The brand believes the worst part is now over after seeing sequential improvement in company-owned restaurant margins. Prices have lowered to $2.60 per pound, down from a record $3.22 in the third quarter. Year-over-year deflation in wing prices is anticipated for the second half of 2022.
To avoid spot price inflation, Wingstop is actively exploring options to gain more control in its supply chain and deliver more predictable food costs to franchisees.

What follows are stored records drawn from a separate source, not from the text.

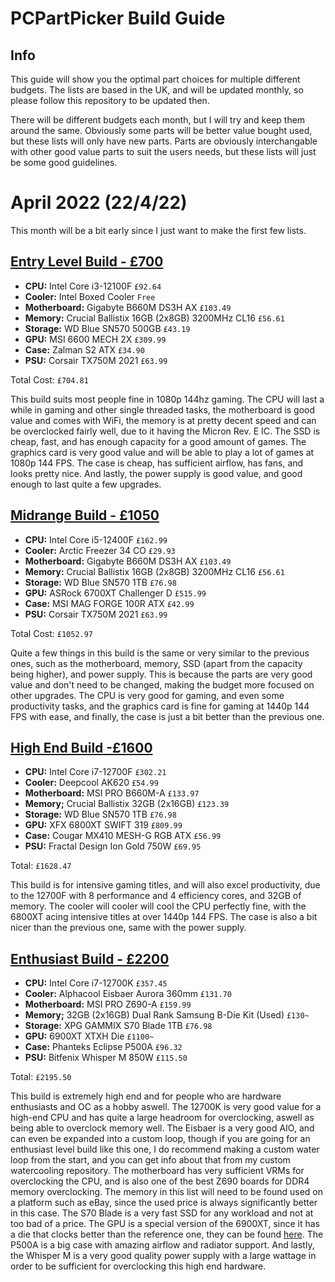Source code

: # PCPartPicker Build Guide

## Info

This guide will show you the optimal part choices for multiple different budgets. The lists are based in the UK, and will be updated monthly, so please follow this repository to be updated then.

There will be different budgets each month, but I will try and keep them around the same. Obviously some parts will be better value bought used, but these lists will only have new parts. Parts are obviously interchangable with other good value parts to suit the users needs, but these lists will just be some good guidelines.




# April 2022 (22/4/22)

This month will be a bit early since I just want to make the first few lists.

## [Entry Level Build - £700](https://uk.pcpartpicker.com/list/PkXpH2)

- **CPU:** Intel Core i3-12100F `£92.64`
- **Cooler:** Intel Boxed Cooler `Free`
- **Motherboard:** Gigabyte B660M DS3H AX `£103.49`
- **Memory:** Crucial Ballistix 16GB (2x8GB) 3200MHz CL16 `£56.61`
- **Storage:** WD Blue SN570 500GB `£43.19`
- **GPU:** MSI 6600 MECH 2X `£309.99`
- **Case:** Zalman S2 ATX `£34.90`
- **PSU:** Corsair TX750M 2021 `£63.99`

Total Cost: `£704.81`

This build suits most people fine in 1080p 144hz gaming. The CPU will last a while in gaming and other single threaded tasks, the motherboard is good value and comes with WiFi, the memory is at pretty decent speed and can be overclocked fairly well, due to it having the Micron Rev. E IC. The SSD is cheap, fast, and has enough capacity for a good amount of games. The graphics card is very good value and will be able to play a lot of games at 1080p 144 FPS. The case is cheap, has sufficient airflow, has fans, and looks pretty nice. And lastly, the power supply is good value, and good enough to last quite a few upgrades.


## [Midrange Build -  £1050](https://uk.pcpartpicker.com/list/ZqHLsL)

- **CPU:** Intel Core i5-12400F `£162.99`
- **Cooler:** Arctic Freezer 34 CO `£29.93`
- **Motherboard:** Gigabyte B660M DS3H AX `£103.49`
- **Memory:** Crucial Ballistix 16GB (2x8GB) 3200MHz CL16 `£56.61`
- **Storage:** WD Blue SN570 1TB `£76.98`
- **GPU:** ASRock 6700XT Challenger D `£515.99`
- **Case:** MSI MAG FORGE 100R ATX `£42.99`
- **PSU:** Corsair TX750M 2021 `£63.99`

Total Cost: `£1052.97`

Quite a few things in this build is the same or very similar to the previous ones, such as the motherboard, memory, SSD (apart from the capacity being higher), and power supply. This is because the parts are very good value and don't need to be changed, making the budget more focused on other upgrades. The CPU is very good for gaming, and even some productivity tasks, and the graphics card is fine for gaming at 1440p 144 FPS with ease, and finally, the case is just a bit better than the previous one.


## [High End Build -£1600](https://uk.pcpartpicker.com/list/hrYtnt)

- **CPU:** Intel Core i7-12700F `£302.21`
- **Cooler:** Deepcool AK620 `£54.99`
- **Motherboard:** MSI PRO B660M-A `£133.97`
- **Memory;** Crucial Ballistix 32GB (2x16GB) `£123.39`
- **Storage:** WD Blue SN570 1TB `£76.98`
- **GPU:** XFX 6800XT SWIFT 319 `£809.99`
- **Case:** Cougar MX410 MESH-G RGB ATX `£56.99`
- **PSU:** Fractal Design Ion Gold 750W `£69.95`

Total: `£1628.47`

This build is for intensive gaming titles, and will also excel productivity, due to the 12700F with 8 performance and 4 efficiency cores, and 32GB of memory. The cooler will cooler will cool the CPU perfectly fine, with the 6800XT acing intensive titles at over 1440p 144 FPS. The case is also a bit nicer than the previous one, same with the power supply.


## [Enthusiast Build - £2200](https://uk.pcpartpicker.com/list/MzzsLs)

- **CPU:** Intel Core i7-12700K `£357.45`
- **Cooler:** Alphacool Eisbaer Aurora 360mm `£131.70`
- **Motherboard:** MSI PRO Z690-A `£159.99`
- **Memory;** 32GB (2x16GB) Dual Rank Samsung B-Die Kit (Used) `£130~`
- **Storage:** XPG GAMMIX S70 Blade 1TB `£76.98`
- **GPU:** 6900XT XTXH Die `£1100~`
- **Case:** Phanteks Eclipse P500A `£96.32`
- **PSU:** Bitfenix Whisper M 850W `£115.50`

Total: `£2195.50`

This build is extremely high end and for people who are hardware enthusiasts and OC as a hobby aswell. The 12700K is very good value for a high-end CPU and has quite a large headroom for overclocking, aswell as being able to overclock memory well. The Eisbaer is a very good AIO, and can even be expanded into a custom loop, though if you are going for an enthusiast level build like this one, I do recommend making a custom water loop from the start, and you can get info about that from my custom watercooling repository. The motherboard has very sufficient VRMs for overclocking the CPU, and is also one of the best Z690 boards for DDR4 memory overclocking. The memory in this list will need to be found used on a platform such as eBay, since the used price is always significantly better in this case. The S70 Blade is a very fast SSD for any workload and not at too bad of a price. The GPU is a special version of the 6900XT, since it has a die that clocks better than the reference one, they can be found [here](https://www.overclock.net/threads/a-list-of-different-types-of-6900-xtxh-gpus.1794330/). The P500A is a big case with amazing airflow and radiator support. And lastly, the Whisper M is a very good quality power supply with a large wattage in order to be sufficient for overclocking this high end hardware.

“We’re working with a lot of outside experts on what the right strategy is for Wingstop long-term in terms of taking more control of the supply chain,” Morrison said. “Right now we don’t have anything specific in front of us, other than we clearly understand what efficiencies we can generate for the system once we achieve that ability to generate more control and alleviate ourselves from the spot market.”
“In the meantime, we’re not going to allow a drop in wing prices—which we expect to see—to keep us on the sideline on that initiative,” he added.
Labor, however, has presented little conflict to Wingstop. Morrison said wage rate inflation has been a challenge, but the chain is achieving a roster fill rate of about 80 percent, which is enough to staff a restaurant on full volume. Units can operate with as little as four or five workers in the back of house.
Systemwide sales increased 19.8 percent to $601.9 million in Q4, and lifted 20.2 percent to $2.3 billion in 2021. Total revenue grew 13.8 percent to $72 million in the fourth quarter, and increased 13.5 percent to $282.5 million for the year.